8:40 p.m. Shoe store being looted, police declare unlawful assembly

Police declared unlawful assembly at 13th and Broadway and are ordering the area cleared. They are going to clear the area with force and are threatening the use of chemical agents.

The Foot Locker on Broadway has had its windows smashed, and looters are pulling shoes, T-shirts and other items from the store. Hangers and shoe boxes are all over the ground at 14th and Broadway.

Windows at the Rite-Aid store at 14th and Broadway have been cracked. The Far East National Bank has also had its window broken.

About 100 police officers are coming up Broadway to help quell the situation. Police are donning masks and helmets. and saying that people who stay are risking serious injuries. People in the crowd are donning tear gas masks.

There is a man on ground with a video camera. Witnesses say at least four police officers swarmed around him and pressed his face to the ground before handcuffing him and dragging him away.

There are people out with signs that say "killer cops." Demonstrators are taking cell phone pictures and video.

Police have re-established a line at 14th and Broadway, as five protesters have lined up and are locking arms as if they're not going to move. Police are redeploying a riot line.

Two men who started a game of chess nearly three hours ago are still playing the game in the middle of a crosswalk.

8:30 p.m. Bottles, cans being thrown, three arrested

Police have now arrested three people, including two for fighting with police and one for throwing a Molotov cocktail. Police have started taking away cans and bottles from people who were tossing them at officers at the intersection of 13th and Broadway.

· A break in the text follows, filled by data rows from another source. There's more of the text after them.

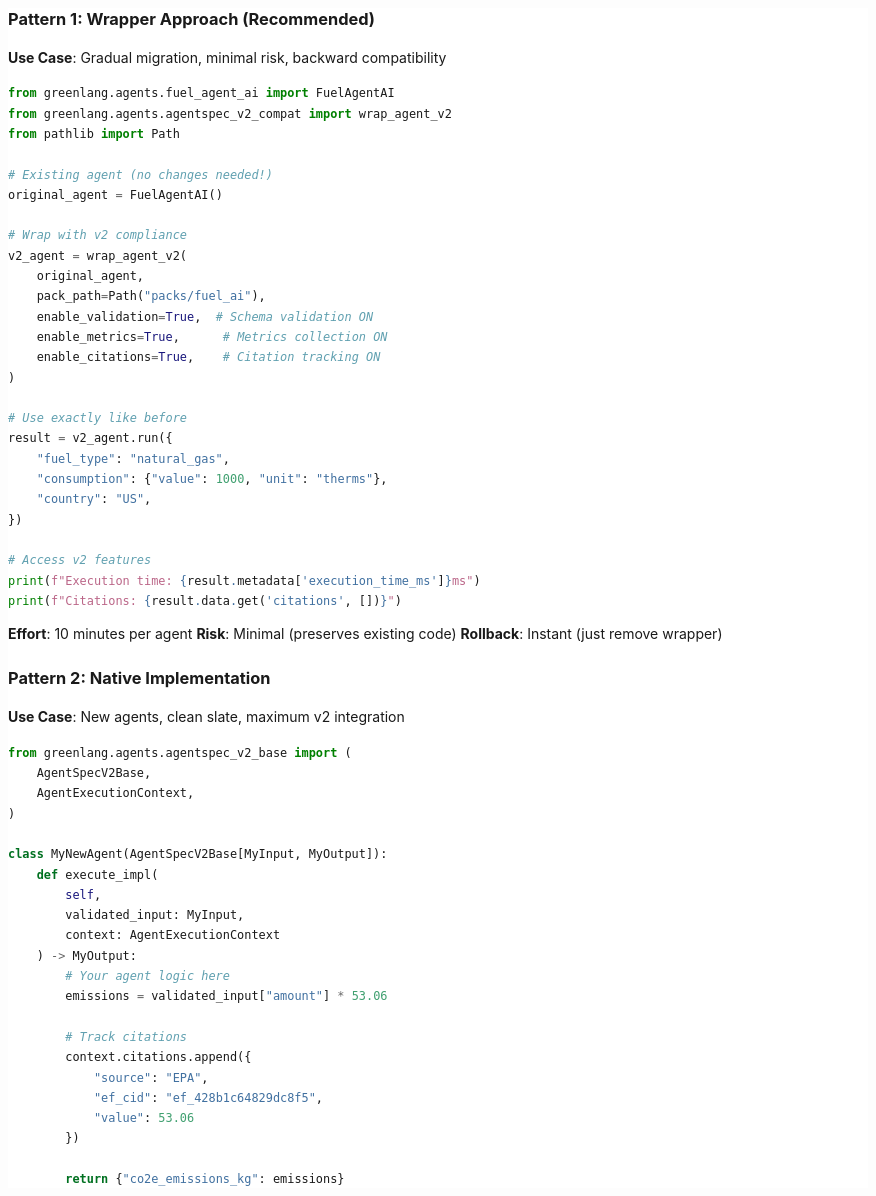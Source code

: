 ### Pattern 1: Wrapper Approach (Recommended)

**Use Case**: Gradual migration, minimal risk, backward compatibility

```python
from greenlang.agents.fuel_agent_ai import FuelAgentAI
from greenlang.agents.agentspec_v2_compat import wrap_agent_v2
from pathlib import Path

# Existing agent (no changes needed!)
original_agent = FuelAgentAI()

# Wrap with v2 compliance
v2_agent = wrap_agent_v2(
    original_agent,
    pack_path=Path("packs/fuel_ai"),
    enable_validation=True,  # Schema validation ON
    enable_metrics=True,      # Metrics collection ON
    enable_citations=True,    # Citation tracking ON
)

# Use exactly like before
result = v2_agent.run({
    "fuel_type": "natural_gas",
    "consumption": {"value": 1000, "unit": "therms"},
    "country": "US",
})

# Access v2 features
print(f"Execution time: {result.metadata['execution_time_ms']}ms")
print(f"Citations: {result.data.get('citations', [])}")
```

**Effort**: 10 minutes per agent
**Risk**: Minimal (preserves existing code)
**Rollback**: Instant (just remove wrapper)

### Pattern 2: Native Implementation

**Use Case**: New agents, clean slate, maximum v2 integration

```python
from greenlang.agents.agentspec_v2_base import (
    AgentSpecV2Base,
    AgentExecutionContext,
)

class MyNewAgent(AgentSpecV2Base[MyInput, MyOutput]):
    def execute_impl(
        self,
        validated_input: MyInput,
        context: AgentExecutionContext
    ) -> MyOutput:
        # Your agent logic here
        emissions = validated_input["amount"] * 53.06

        # Track citations
        context.citations.append({
            "source": "EPA",
            "ef_cid": "ef_428b1c64829dc8f5",
            "value": 53.06
        })

        return {"co2e_emissions_kg": emissions}
```
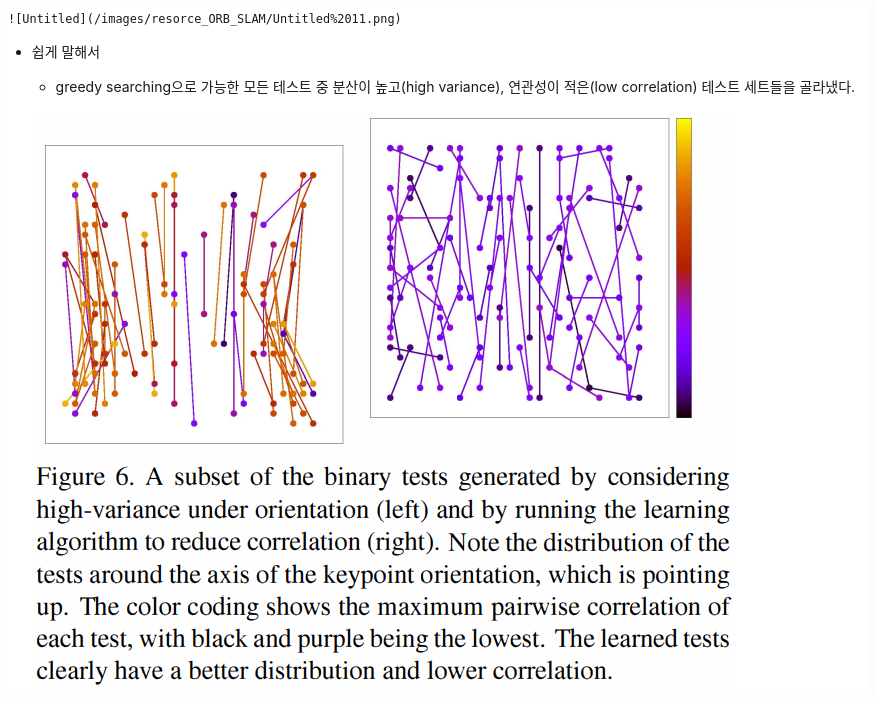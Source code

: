     ![Untitled](/images/resorce_ORB_SLAM/Untitled%2011.png)
    
- 쉽게 말해서
    - greedy searching으로 가능한 모든 테스트 중 분산이 높고(high variance), 연관성이 적은(low correlation) 테스트 세트들을 골라냈다.
    
    ![Untitled](/images/resorce_ORB_SLAM/Untitled%2012.png)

Someone has broken a window at the Subway shop at 1312 Broadway.

People fled up Broadway toward 14th, but calm was restored.

8:20 p.m. Protesters and police begin to clash

At 12th Street, south of Broadway there are a handful of people wearing bandannas on their faces. There are protesters approaching police skirmish lines in that area. One officer gently shoved back a protester who was getting too close to the line. They are chanting "no justice, no peace.'' There are about 200 protesters up against the line, which includes about 60 police officers.

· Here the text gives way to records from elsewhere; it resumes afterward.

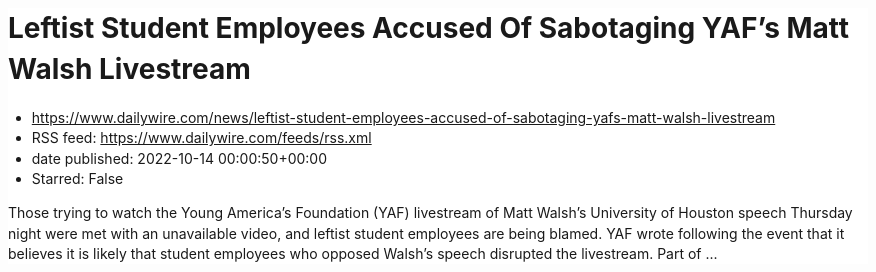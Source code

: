 # Leftist Student Employees Accused Of Sabotaging YAF’s Matt Walsh Livestream
 - https://www.dailywire.com/news/leftist-student-employees-accused-of-sabotaging-yafs-matt-walsh-livestream
 - RSS feed: https://www.dailywire.com/feeds/rss.xml
 - date published: 2022-10-14 00:00:50+00:00
 - Starred: False

Those trying to watch the Young America’s Foundation (YAF) livestream of Matt Walsh’s University of Houston speech Thursday night were met with an unavailable video, and leftist student employees are being blamed. YAF wrote following the event that it believes it is likely that student employees who opposed Walsh&#8217;s speech disrupted the livestream. Part of ...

8:05 p.m. Police make some arrests in downtown as official event ends peacefully

Police have arrested two people for fighting with officers and they also detained a handful of others for being on roof near 12th and Broadway. Police thought they might drop items onto the street. A few people have thrown bottles at police. Meanwhile, the music has ended and many people are leaving the area.

7:45 p.m. Mayor Dellums thanks people for peaceful protests- so far

Mayor Ron Dellums and Chief Anthony Batts commended Oakland residents for what have been overwhelmingly peaceful protests.

''Up to this moment, while passionate and very aggressively talking about the need for justice, people have done so in a manner that is peaceful,' Dellums said. He added, "I want to compliment people for their passion for justice but also their passion for peace."

7:40 p.m. Department of Justice to do independent review

Alejandro Miyar, a spokesman for the Department of Justice (DOJ) said the office has been closely monitoring the state's investigation and prosecution. "The Civil Rights Division, the U.S. attorney's office, and the FBI have an open investigation into the fatal shooting and, at the conclusion of the state prosecution, will conduct an independent review of the facts and circumstances to determine whether the evidence warrants federal prosecution."

Congresswoman Barbara Lee, (D-Oakland) said her office has been in touch with the DOJ and has been "reassured that they are moving forward and conducting a thorough and independent review of the verdict." "No verdict can ever replace the loss of a son, a father and a friend. Our condolences continue to go out to the family of Oscar Grant during this trying time,'' she said in a statement.

7:30 p.m. People react differently in downtown

On Broadway between 13th and 14th there are still 500 to 800 people gathered. When one young man started shouting that the crowd should riot he was quickly quieted by Oakland resident Brenda Appleby. "Maybe the verdict is wrong,'' Appleby said. "But this is my community and my town. We have to stop talking about (the shooting) like it just hurt us black people. We need to stop looking at just color. This is about what happened to human being."

Meanwhile, an officer with the Alameda County probation department, who asked that his name not be printed for fear of losing his job, was not pleased with the verdict. I feel like (the verdict) was a slap on the wrist (for Mehserle). I don't trust the system and I work for the system."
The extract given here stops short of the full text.